[[ Task inputs open ]]
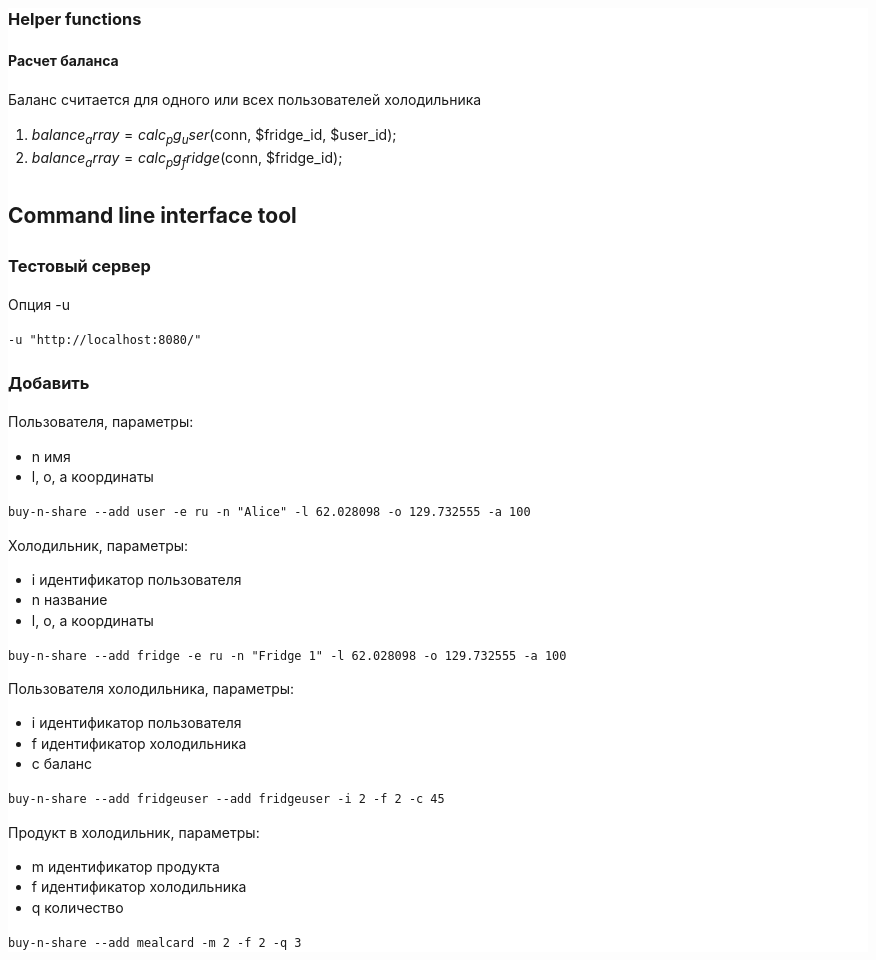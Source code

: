### Helper functions

#### Расчет баланса

Баланс считается для одного или всех пользователей холодильника

1. $balance_array = calc_pg_user($conn, $fridge_id, $user_id);
2. $balance_array = calc_pg_fridge($conn, $fridge_id);

## Command line interface tool

### Тестовый сервер

Опция -u

```
-u "http://localhost:8080/" 
```
### Добавить

Пользователя, параметры:

- n имя
- l, o, a координаты

```
buy-n-share --add user -e ru -n "Alice" -l 62.028098 -o 129.732555 -a 100
```

Холодильник, параметры:

- i идентификатор пользователя
- n название
- l, o, a координаты

```
buy-n-share --add fridge -e ru -n "Fridge 1" -l 62.028098 -o 129.732555 -a 100
```

Пользователя холодильника, параметры:

- i идентификатор пользователя
- f идентификатор холодильника
- c баланс

```
buy-n-share --add fridgeuser --add fridgeuser -i 2 -f 2 -c 45
```

Продукт в холодильник, параметры:

- m идентификатор продукта
- f идентификатор холодильника
- q количество

```
buy-n-share --add mealcard -m 2 -f 2 -q 3
```
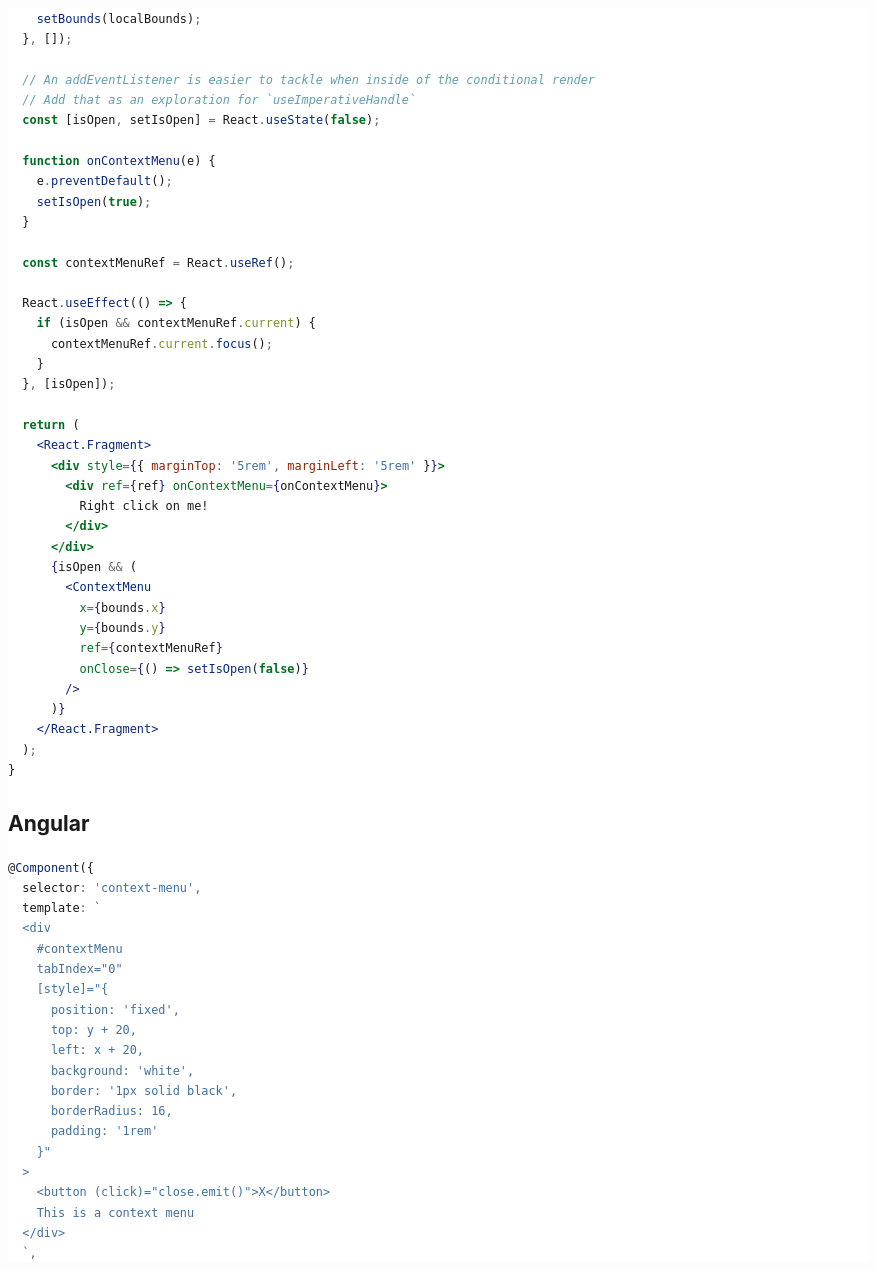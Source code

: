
 ```jsx
    setBounds(localBounds);
  }, []);

  // An addEventListener is easier to tackle when inside of the conditional render
  // Add that as an exploration for `useImperativeHandle`
  const [isOpen, setIsOpen] = React.useState(false);

  function onContextMenu(e) {
    e.preventDefault();
    setIsOpen(true);
  }

  const contextMenuRef = React.useRef();

  React.useEffect(() => {
    if (isOpen && contextMenuRef.current) {
      contextMenuRef.current.focus();
    }
  }, [isOpen]);

  return (
    <React.Fragment>
      <div style={{ marginTop: '5rem', marginLeft: '5rem' }}>
        <div ref={ref} onContextMenu={onContextMenu}>
          Right click on me!
        </div>
      </div>
      {isOpen && (
        <ContextMenu
          x={bounds.x}
          y={bounds.y}
          ref={contextMenuRef}
          onClose={() => setIsOpen(false)}
        />
      )}
    </React.Fragment>
  );
}
```

## Angular

```typescript
@Component({
  selector: 'context-menu',
  template: `
  <div
    #contextMenu
    tabIndex="0"
    [style]="{
      position: 'fixed',
      top: y + 20,
      left: x + 20,
      background: 'white',
      border: '1px solid black',
      borderRadius: 16,
      padding: '1rem'
    }"
  >
    <button (click)="close.emit()">X</button>
    This is a context menu
  </div>
  `,
```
[[ Task inputs closed ]]
◆ **Task prompt**: Within the records above, count the lines that contain "style" and give only that number.

◆ **Response**: 2